-------- Data in this exercise
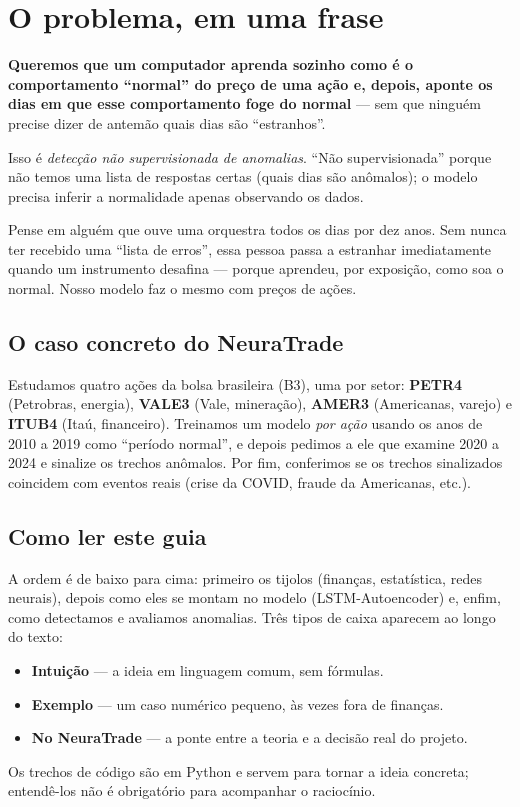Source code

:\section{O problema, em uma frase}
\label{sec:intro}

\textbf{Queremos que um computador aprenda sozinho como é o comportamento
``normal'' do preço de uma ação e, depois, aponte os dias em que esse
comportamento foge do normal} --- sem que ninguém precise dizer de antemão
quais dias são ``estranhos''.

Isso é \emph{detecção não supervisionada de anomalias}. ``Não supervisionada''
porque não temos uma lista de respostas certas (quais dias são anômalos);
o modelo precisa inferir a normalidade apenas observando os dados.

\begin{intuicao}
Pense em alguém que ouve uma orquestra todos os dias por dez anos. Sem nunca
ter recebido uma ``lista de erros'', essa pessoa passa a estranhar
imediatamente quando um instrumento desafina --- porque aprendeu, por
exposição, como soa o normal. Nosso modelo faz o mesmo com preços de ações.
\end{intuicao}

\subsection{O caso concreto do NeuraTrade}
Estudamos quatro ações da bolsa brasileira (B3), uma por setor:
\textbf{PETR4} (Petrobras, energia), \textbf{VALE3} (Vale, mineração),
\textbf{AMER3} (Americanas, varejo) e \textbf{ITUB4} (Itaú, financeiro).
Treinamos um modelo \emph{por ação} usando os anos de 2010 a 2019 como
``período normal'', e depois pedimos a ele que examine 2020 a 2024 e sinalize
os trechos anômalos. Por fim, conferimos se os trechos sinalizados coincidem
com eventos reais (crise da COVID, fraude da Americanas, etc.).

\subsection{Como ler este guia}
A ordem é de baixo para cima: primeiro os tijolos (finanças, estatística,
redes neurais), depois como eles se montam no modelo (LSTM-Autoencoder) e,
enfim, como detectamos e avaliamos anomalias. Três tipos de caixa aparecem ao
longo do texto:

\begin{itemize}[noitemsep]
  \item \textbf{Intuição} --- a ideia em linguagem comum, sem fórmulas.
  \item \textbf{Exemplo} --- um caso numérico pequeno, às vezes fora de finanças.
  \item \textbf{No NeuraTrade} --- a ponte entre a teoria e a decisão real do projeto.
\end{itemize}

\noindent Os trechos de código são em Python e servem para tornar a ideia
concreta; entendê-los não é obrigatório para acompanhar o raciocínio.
----------------
Give back the material above exactly as it appears, minus the pictures.

Source code

:\section{O problema, em uma frase}
\label{sec:intro}

\textbf{Queremos que um computador aprenda sozinho como é o comportamento
``normal'' do preço de uma ação e, depois, aponte os dias em que esse
comportamento foge do normal} --- sem que ninguém precise dizer de antemão
quais dias são ``estranhos''.

Isso é \emph{detecção não supervisionada de anomalias}. ``Não supervisionada''
porque não temos uma lista de respostas certas (quais dias são anômalos);
o modelo precisa inferir a normalidade apenas observando os dados.

\begin{intuicao}
Pense em alguém que ouve uma orquestra todos os dias por dez anos. Sem nunca
ter recebido uma ``lista de erros'', essa pessoa passa a estranhar
imediatamente quando um instrumento desafina --- porque aprendeu, por
exposição, como soa o normal. Nosso modelo faz o mesmo com preços de ações.
\end{intuicao}

\subsection{O caso concreto do NeuraTrade}
Estudamos quatro ações da bolsa brasileira (B3), uma por setor:
\textbf{PETR4} (Petrobras, energia), \textbf{VALE3} (Vale, mineração),
\textbf{AMER3} (Americanas, varejo) e \textbf{ITUB4} (Itaú, financeiro).
Treinamos um modelo \emph{por ação} usando os anos de 2010 a 2019 como
``período normal'', e depois pedimos a ele que examine 2020 a 2024 e sinalize
os trechos anômalos. Por fim, conferimos se os trechos sinalizados coincidem
com eventos reais (crise da COVID, fraude da Americanas, etc.).

\subsection{Como ler este guia}
A ordem é de baixo para cima: primeiro os tijolos (finanças, estatística,
redes neurais), depois como eles se montam no modelo (LSTM-Autoencoder) e,
enfim, como detectamos e avaliamos anomalias. Três tipos de caixa aparecem ao
longo do texto:

\begin{itemize}[noitemsep]
  \item \textbf{Intuição} --- a ideia em linguagem comum, sem fórmulas.
  \item \textbf{Exemplo} --- um caso numérico pequeno, às vezes fora de finanças.
  \item \textbf{No NeuraTrade} --- a ponte entre a teoria e a decisão real do projeto.
\end{itemize}

\noindent Os trechos de código são em Python e servem para tornar a ideia
concreta; entendê-los não é obrigatório para acompanhar o raciocínio.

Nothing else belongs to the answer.